Issaf, such a nice man, was dropped of, in the dark, at what looked like
a deserted hut.

Ten minutes later we were at the gate of the Sanctuary queuing for our
permits.   No permits left, so we pulled out the VIP card which worked.

Still dark, and very cold, we set off through the park in an open jeep.
A driver, our forest guide, Keith, Samshu and myself.  Birds were just
waking up.    Monkeys were asleep.  A few spotted deer roaming
through the grasslands, nilgai and sambar deer appearing through the
trees.   We drove on for around two hours.   The sunrise gave hope of
some warmth!   Occasionally we would drive out of the valley, and, 
my goodness, the sun was a welcomed sight.

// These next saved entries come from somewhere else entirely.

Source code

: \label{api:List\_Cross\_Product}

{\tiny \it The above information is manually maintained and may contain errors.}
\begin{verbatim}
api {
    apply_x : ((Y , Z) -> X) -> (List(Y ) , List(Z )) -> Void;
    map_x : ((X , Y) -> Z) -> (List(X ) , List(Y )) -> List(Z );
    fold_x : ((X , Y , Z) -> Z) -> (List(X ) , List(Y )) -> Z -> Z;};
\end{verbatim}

Did I mention it was Keith's birthday?    Where was that lion?   This
was going to be some birthday present.    We had almost given up hope
when, on the crest of a hill, this magnificent beast appeared,

followed a little later by another one basking in the sun.    Fantastic.

Back for breakfast, and we were starving.  It's hard work stalking lions
Issaf was waiting for us with the car and all punctures fixed.  I found a 
seat in the sun while our stuffed parathas and curd were being
prepared.   Later, after having a shower, I noticed weired red rings on my
legs.   Goodness, had I been bitten by something nasty?    No, it turned
out they were chilblains, things of distant memory when sitting too close
to an open fire on cold winter days.   Who would have thought this would
happen after sitting on a hot stone wall warming up after a chilly start
to the day?!!

Moving up the north coast the next stop was Valavadar National Park,
Blackbuck sanctuary.

The countryside here reminded me of an African savanna, tall golden
grasses, interspersed with single low trees.    The blackbuck are beautiful
creatures, their horns resemble barley sugar twists.

Then there were nilgai, also known as blue cows

We spent a happy couple of hours driving through the park.  On the south side were
lakes full of winter migrants, various ducks, wonderfully coloured little birds darting
in and out of bushes.   Oh, so peaceful.

Lotus flowers coming into bloom

there had to be an elephant - we noticed this one as we were
passing a small village

Our friend, and guide, Samshu (and the lovely toran over the door has machine cut shisha!)

And so our wanderings came to an end.    Overnight train from Amedhabad to
Mumbai.   Two days to catch up with some shopping and then the flight home.
We stay by the harbour in Mumbai, the other end of the road from the Taj and
the Gateway to India.    The usual routine on leaving day is to pack, have breakfast,
followed by a quick stroll up to The Gateway to India.   A bit of a boo hoo, then
taxi to the airport.

This time we could hear the strains of a military band.   Oh, I do like that sound,
and what a send off.

It was a naval band, plenty of flags fore and aft.   In the middle of the parade,
young girl sea cadets.   They were practising for a big event I would guess.

the tail end

outside the Taj Hotel the girls are giving it their all.   The complete rendition of the
Sailor's Hornpipe, including all actions.   It fair brought a tear to my eye.

We arrived in India tired and exhausted, and returned fully restored, except I was
so chilled out it has taken some time to get round to doing things that should be
done - like my blog!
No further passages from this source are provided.